Greater recovery rate 
Compared to CsCl gradients, the virus has at least a ten times greater recovery rate with OptiPrep, as well as a significantly higher infectivity titer (up to 100x).

Higher infectivity titer
Measurements and analyses following purification, e.g. infectivity assays can be performed without the need to remove the medium e.g. by dialysis, as OptiPrep does not cause any toxic effects. Thus avoiding the risk of decreasing infectivity titers due to further propagation of the purified material.

Key Features

Density Gradient Medium of Choice

In AAV gene therapy, OptiPrep is widely regarded as the gradient medium of choice for rAAV purification. Although originally OptiPrep was developed as an X-ray contrast medium. Its use in a medical context ensured thorough and comprehensive clinical testing.

Today, it is more and more often used as a convenient density gradient medium due to its non-ionic, non-toxic and metabolically inert features. OptiPrep allows the generation of solutions of all densities with low viscosity and osmolality.

OptiPrep Advantages

  • OptiPrep = 60% iodixanol in water (density: 1.320 g/ml)
  • Iso-osmotic at all densities
  • Non-ionic and inert nature
  • Ready-made, sterile and endotoxin-tested solution
  • Manufactured, packed and released in compliance with GMP and ISO13485.

OptiPrepTM Applications


Beside its use for AAV particle purification, OptiPrep is commonly used to separate cell types from blood and other tissue e.g. monocytes, lymphocytes, spermatozoa or plant protoplasts.

Due to its chemical features and the high quality grade production it is also suitable for fractionating cell organelles, membranes and ribonucleoproteins, to separate viable from non-viable cells or to purify proteins, plasma lipoproteins, plasmid DNA.


OptiPrep is used for different density gradient designs including discontinuous or continuous gradients due to its high density. It is most commonly used for the preparation of discontinuous gradients.

These kind of gradients can be generated in two specific ways:

  1. The most common technique is the overlaying technique. Starting with the densest solution and continuing to layer solutions of successively lower densities on top. To avoid mixing the two adjacent layers of different densities, it is important to place the tip of the pipette or syringe against the wall of the tube and apply the solution in a steady, gentle flow.

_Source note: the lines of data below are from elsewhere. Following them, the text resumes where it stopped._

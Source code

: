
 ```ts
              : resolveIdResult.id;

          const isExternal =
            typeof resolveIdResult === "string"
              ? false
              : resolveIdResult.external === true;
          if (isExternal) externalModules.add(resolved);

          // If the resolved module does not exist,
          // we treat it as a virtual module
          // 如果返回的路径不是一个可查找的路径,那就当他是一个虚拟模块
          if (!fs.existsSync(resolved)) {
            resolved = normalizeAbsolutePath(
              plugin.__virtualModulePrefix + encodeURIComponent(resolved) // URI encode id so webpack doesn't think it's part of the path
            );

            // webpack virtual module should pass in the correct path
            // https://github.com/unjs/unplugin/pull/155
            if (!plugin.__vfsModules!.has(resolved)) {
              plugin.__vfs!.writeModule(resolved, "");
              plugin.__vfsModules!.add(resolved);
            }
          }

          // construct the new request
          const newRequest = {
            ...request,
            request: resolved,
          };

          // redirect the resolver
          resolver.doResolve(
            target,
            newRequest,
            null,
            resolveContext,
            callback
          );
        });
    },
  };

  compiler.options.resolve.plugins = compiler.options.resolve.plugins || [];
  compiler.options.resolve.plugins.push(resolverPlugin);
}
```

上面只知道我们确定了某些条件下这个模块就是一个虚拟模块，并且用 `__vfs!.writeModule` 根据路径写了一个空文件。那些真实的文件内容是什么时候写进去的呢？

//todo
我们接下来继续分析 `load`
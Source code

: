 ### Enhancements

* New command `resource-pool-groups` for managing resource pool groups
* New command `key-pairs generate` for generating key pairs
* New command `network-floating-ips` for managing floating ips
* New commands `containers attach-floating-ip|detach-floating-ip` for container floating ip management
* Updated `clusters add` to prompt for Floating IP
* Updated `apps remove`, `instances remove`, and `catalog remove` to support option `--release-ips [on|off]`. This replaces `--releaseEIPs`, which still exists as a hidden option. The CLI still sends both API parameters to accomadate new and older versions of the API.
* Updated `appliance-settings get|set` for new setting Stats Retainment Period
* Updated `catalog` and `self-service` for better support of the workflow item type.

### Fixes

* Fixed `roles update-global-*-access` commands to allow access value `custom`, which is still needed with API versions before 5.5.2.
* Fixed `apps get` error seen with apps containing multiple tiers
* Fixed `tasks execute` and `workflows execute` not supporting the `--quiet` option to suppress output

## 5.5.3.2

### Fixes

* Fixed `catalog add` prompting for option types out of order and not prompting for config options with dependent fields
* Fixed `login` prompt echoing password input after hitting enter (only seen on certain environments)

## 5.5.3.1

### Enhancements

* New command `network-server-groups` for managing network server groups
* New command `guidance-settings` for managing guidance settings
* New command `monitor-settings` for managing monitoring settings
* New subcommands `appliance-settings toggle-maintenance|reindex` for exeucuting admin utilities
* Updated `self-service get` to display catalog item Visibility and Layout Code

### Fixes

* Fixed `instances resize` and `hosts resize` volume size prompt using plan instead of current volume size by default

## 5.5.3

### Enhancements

  2. The second technique is the underlaying technique. Starting with the lowest density solution and underlaying successively denser solutions beneath the lighter solutions. This technique is supposed to be easier than the overlaying technique. However, it is very important to avoid the generation of air bubbles since they disturb the layers and can hardly be removed.


Whatever technique is chosen to prepare the gradient; the actual purification is performed by (ultra)centrifugation following the application of the sample on top of the gradient. The specifications of the centrifugation strongly depend on the sample applied. However, always finish with the fractionation of the different components of the sample according to their density.

For many applications such as electrophoresis, infection of cultured cells, in vivo animal experiments, removal of the iodixanol is not a requirement. If a removal or at least reduction of the iodixanol concentration is required for any reason some form of ultrafiltration is widely regarded as the most effective method.